# [The task]
Extract the final stretch of the data: the line that contains "## Development" and every line after it, unaltered, and no other lines.

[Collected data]

###

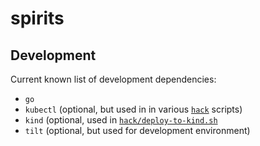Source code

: # spirits

## Development

Current known list of development dependencies:
* `go`
* `kubectl` (optional, but used in in various [`hack`](hack) scripts)
* `kind` (optional, used in [`hack/deploy-to-kind.sh`](hack/deploy-to-kind.sh)
* `tilt` (optional, but used for development environment)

###

# [Finished exercise]
## Development

Current known list of development dependencies:
* `go`
* `kubectl` (optional, but used in in various [`hack`](hack) scripts)
* `kind` (optional, used in [`hack/deploy-to-kind.sh`](hack/deploy-to-kind.sh)
* `tilt` (optional, but used for development environment)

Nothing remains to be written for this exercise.